#### TASK TO COMPLETE:
Search the material below for the string "play" and list each line that holds it.

:: DATA FOR THIS TASK

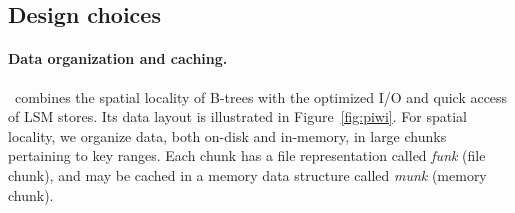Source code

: \subsection{Design choices}



\paragraph{Data organization and caching.}

\sys\  combines the spatial locality of B-trees  with the optimized I/O and quick access of LSM stores. 
Its data layout is illustrated in Figure~\ref{fig:piwi}. 
For spatial locality, we organize data, both on-disk and in-memory, in large chunks pertaining to  key ranges.  
Each chunk has a file representation called  \emph{funk} (file chunk), and may be cached in a  memory data structure called \emph{munk} (memory chunk).



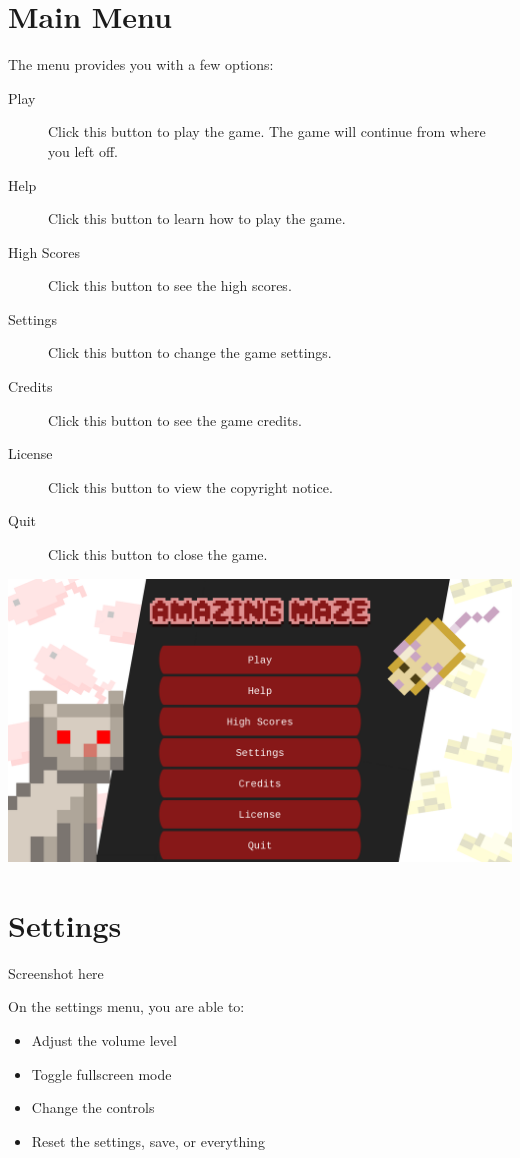 \documentclass[12pt]{book}
\begin{document}
	\chapter{Main Menu}
		The menu provides you with a few options:
		\begin{description}
			\item[Play] Click this button to play the game. The game will continue from where you left off.
			\item[Help] Click this button to learn how to play the game.
			\item[High Scores] Click this button to see the high scores.
			\item[Settings] Click this button to change the game settings.
			\item[Credits] Click this button to see the game credits.
			\item[License] Click this button to view the copyright notice.
			\item[Quit] Click this button to close the game.
		\end{description}
		\newpage
		\vspace*{\fill}
		\includegraphics[width=\textwidth]{MainMenu}
		\vspace*{\fill}
	\chapter{Settings}
		\begin{center}
			\vspace{2cm}
			\Huge
			Screenshot here		
		\end{center}
		On the settings menu, you are able to:
		\begin{itemize}
			\item Adjust the volume level
			\item Toggle fullscreen mode
			\item Change the controls
			\item Reset the settings, save, or everything
		\end{itemize}
\end{document}
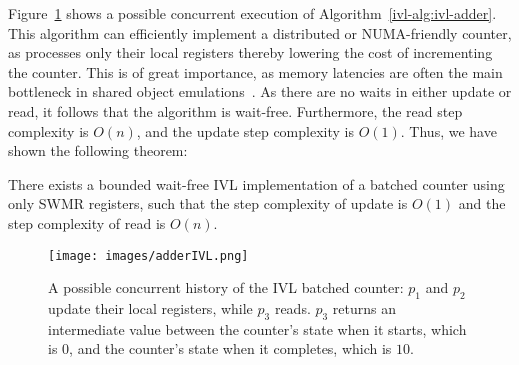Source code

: Figure~\ref{ivl-img:adderIVL} shows a possible concurrent execution of Algorithm~\ref{ivl-alg:ivl-adder}.
This algorithm can efficiently implement a distributed or NUMA-friendly counter, as processes
only  their local registers thereby lowering the cost of incrementing the counter. This is of
great importance, as memory latencies are often the main bottleneck in shared object emulations~\cite{mahapatra1999processor}.
As there are no waits in
either {\sc update} or {\sc read}, it follows that the algorithm is wait-free. Furthermore, the {\sc read} step complexity
is $O(n)$, and the {\sc update} step complexity is $O(1)$. Thus, we have shown the following theorem:
\begin{theorem}
    There exists a bounded wait-free IVL implementation of a batched counter using only SWMR registers, such that the step complexity of {\sc update} is $O(1)$
    and the step complexity of {\sc read} is $O(n)$.
\end{theorem}

\begin{figure}[b]
    \centering
    \texttt{[image: images/adderIVL.png]}
    \caption{A possible concurrent history of the IVL batched counter: $p_1$ and
    $p_2$ update their local registers, while $p_3$ reads. $p_3$ returns an intermediate
    value between the counter's state when it starts, which is $0$, and the counter's state when it completes, which is $10$.}
    \label{ivl-img:adderIVL}
\end{figure}
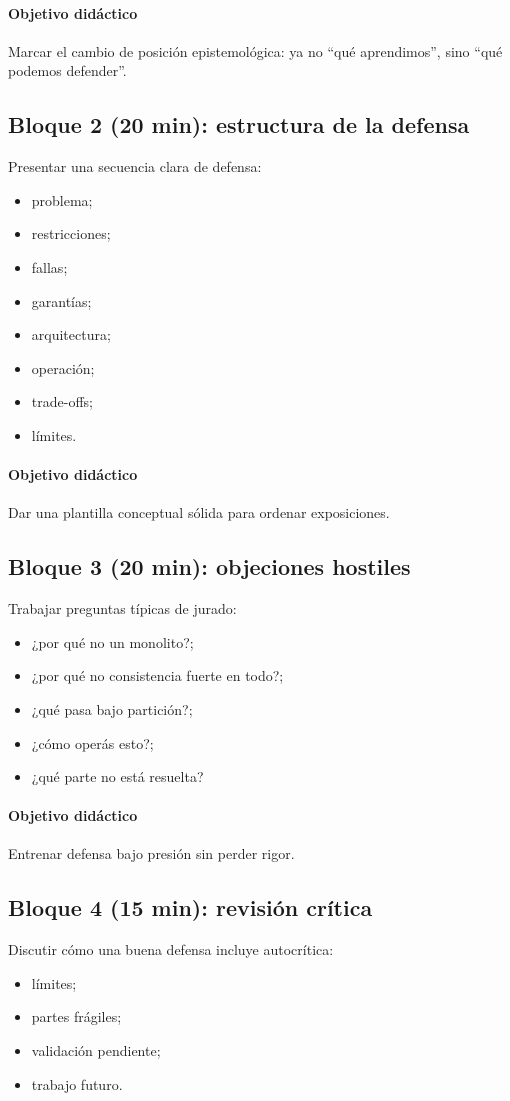\documentclass[variant=docente,cover=institutional,mode=screen]{ua-engineering-v6-article}
\begin{document}
\paragraph{Objetivo didáctico}
Marcar el cambio de posición epistemológica: ya no “qué aprendimos”, sino “qué podemos defender”.

\subsection*{Bloque 2 (20 min): estructura de la defensa}
Presentar una secuencia clara de defensa:
\begin{itemize}
\item problema;
\item restricciones;
\item fallas;
\item garantías;
\item arquitectura;
\item operación;
\item trade-offs;
\item límites.
\end{itemize}

\paragraph{Objetivo didáctico}
Dar una plantilla conceptual sólida para ordenar exposiciones.

\subsection*{Bloque 3 (20 min): objeciones hostiles}
Trabajar preguntas típicas de jurado:
\begin{itemize}
\item ¿por qué no un monolito?;
\item ¿por qué no consistencia fuerte en todo?;
\item ¿qué pasa bajo partición?;
\item ¿cómo operás esto?;
\item ¿qué parte no está resuelta?
\end{itemize}

\paragraph{Objetivo didáctico}
Entrenar defensa bajo presión sin perder rigor.

\subsection*{Bloque 4 (15 min): revisión crítica}
Discutir cómo una buena defensa incluye autocrítica:
\begin{itemize}
\item límites;
\item partes frágiles;
\item validación pendiente;
\item trabajo futuro.
\end{itemize}
\end{document}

::::

#### ANSWER TO THIS TASK:
			\item[Play] Click this button to play the game. The game will continue from where you left off.
			\item[Help] Click this button to learn how to play the game.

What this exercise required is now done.